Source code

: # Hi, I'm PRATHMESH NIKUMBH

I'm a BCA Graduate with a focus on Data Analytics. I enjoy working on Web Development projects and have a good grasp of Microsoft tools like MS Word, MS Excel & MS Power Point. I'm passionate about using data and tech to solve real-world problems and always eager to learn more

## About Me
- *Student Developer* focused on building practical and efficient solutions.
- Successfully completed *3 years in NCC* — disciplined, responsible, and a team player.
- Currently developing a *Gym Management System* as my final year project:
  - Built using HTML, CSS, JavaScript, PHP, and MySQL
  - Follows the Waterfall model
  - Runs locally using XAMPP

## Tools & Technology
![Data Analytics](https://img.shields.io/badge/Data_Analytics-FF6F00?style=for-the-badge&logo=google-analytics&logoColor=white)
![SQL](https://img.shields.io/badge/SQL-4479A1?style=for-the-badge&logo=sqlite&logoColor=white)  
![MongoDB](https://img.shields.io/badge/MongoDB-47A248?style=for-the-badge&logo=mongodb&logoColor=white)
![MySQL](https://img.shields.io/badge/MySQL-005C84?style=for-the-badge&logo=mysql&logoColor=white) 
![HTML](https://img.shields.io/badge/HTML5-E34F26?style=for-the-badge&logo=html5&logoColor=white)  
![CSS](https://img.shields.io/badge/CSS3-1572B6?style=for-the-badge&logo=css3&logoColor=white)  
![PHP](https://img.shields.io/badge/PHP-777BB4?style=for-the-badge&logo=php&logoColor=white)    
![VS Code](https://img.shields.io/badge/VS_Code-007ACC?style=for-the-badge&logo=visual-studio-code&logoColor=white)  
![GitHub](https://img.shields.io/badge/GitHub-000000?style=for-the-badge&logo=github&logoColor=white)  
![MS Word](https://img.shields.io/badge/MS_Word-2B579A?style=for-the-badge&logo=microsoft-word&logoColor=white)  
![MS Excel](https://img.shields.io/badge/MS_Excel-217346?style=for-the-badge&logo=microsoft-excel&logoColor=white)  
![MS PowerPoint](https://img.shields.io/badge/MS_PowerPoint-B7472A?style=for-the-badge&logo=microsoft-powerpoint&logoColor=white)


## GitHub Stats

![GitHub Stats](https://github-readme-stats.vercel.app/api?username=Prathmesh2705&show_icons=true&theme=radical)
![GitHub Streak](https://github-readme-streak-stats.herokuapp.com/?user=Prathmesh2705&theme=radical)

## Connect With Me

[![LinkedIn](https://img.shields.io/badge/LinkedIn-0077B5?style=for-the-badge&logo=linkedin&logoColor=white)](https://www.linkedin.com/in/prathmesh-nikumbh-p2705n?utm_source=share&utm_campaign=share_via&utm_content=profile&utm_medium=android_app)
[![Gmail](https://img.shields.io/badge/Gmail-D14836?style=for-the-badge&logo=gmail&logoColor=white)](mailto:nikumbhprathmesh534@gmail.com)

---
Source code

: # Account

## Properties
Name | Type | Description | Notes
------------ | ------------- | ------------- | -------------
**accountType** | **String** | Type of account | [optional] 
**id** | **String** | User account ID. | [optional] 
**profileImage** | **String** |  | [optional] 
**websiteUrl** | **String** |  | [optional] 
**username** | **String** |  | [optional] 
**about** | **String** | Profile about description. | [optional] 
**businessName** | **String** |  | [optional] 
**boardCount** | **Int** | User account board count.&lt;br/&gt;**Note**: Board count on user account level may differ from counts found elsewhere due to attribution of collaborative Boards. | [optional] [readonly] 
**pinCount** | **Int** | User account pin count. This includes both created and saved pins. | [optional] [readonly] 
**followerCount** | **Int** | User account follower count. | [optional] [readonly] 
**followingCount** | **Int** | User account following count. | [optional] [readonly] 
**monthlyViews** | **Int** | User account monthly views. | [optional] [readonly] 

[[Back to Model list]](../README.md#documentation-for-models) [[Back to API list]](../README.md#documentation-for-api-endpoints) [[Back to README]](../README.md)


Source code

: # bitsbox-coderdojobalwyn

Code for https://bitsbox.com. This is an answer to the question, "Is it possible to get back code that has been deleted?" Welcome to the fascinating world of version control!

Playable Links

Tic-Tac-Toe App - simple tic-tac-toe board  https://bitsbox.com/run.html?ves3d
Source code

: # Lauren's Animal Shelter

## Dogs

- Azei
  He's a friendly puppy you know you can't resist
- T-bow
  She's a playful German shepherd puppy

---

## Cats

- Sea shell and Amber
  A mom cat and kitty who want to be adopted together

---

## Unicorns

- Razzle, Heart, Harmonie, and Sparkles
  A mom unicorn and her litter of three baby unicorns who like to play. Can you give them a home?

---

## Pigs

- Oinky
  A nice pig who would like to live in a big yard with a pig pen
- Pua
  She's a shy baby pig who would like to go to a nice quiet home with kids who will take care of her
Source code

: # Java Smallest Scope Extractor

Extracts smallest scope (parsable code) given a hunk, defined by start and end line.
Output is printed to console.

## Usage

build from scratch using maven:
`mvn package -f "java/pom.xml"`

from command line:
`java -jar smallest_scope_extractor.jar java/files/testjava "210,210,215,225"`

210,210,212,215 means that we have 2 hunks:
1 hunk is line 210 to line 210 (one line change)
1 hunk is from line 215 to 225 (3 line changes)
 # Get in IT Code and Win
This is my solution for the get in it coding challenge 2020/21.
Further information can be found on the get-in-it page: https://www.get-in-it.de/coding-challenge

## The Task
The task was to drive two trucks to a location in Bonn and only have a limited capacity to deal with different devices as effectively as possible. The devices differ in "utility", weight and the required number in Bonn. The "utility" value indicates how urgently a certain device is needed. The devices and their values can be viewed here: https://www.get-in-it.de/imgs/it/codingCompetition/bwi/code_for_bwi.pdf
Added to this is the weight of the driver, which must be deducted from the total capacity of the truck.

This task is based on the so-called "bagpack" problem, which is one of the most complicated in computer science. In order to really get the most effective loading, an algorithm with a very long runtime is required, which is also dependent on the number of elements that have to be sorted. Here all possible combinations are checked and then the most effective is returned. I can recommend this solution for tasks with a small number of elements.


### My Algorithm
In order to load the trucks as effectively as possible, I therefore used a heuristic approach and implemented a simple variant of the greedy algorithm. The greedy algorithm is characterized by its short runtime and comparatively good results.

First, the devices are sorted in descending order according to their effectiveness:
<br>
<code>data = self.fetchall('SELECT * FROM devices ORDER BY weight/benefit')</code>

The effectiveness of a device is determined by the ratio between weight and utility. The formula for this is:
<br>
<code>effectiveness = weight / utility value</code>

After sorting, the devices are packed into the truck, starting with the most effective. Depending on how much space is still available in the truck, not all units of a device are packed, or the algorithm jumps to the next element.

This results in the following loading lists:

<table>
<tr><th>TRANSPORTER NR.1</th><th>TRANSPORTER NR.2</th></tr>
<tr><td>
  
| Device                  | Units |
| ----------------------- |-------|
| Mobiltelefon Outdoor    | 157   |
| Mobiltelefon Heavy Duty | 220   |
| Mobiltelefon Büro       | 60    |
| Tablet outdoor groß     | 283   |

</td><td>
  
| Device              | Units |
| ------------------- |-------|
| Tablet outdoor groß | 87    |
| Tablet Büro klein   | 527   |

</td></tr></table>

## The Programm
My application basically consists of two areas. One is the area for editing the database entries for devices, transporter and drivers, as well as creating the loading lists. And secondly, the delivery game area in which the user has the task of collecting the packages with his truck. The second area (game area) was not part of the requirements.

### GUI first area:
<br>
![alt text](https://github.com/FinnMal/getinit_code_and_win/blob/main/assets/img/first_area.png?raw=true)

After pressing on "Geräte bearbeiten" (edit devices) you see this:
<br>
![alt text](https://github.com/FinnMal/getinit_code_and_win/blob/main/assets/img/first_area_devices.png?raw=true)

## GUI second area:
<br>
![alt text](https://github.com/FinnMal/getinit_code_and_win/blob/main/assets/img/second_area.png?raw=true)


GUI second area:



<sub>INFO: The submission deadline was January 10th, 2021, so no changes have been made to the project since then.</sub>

━━━━━━━━

» AIM OF THE TASK
Of the entries above, repeat exactly the lines between the line with "This task is" and the line with "### My Algorithm", inclusive, and no others.

» WORKED SOLUTION
This task is based on the so-called "bagpack" problem, which is one of the most complicated in computer science. In order to really get the most effective loading, an algorithm with a very long runtime is required, which is also dependent on the number of elements that have to be sorted. Here all possible combinations are checked and then the most effective is returned. I can recommend this solution for tasks with a small number of elements.


### My Algorithm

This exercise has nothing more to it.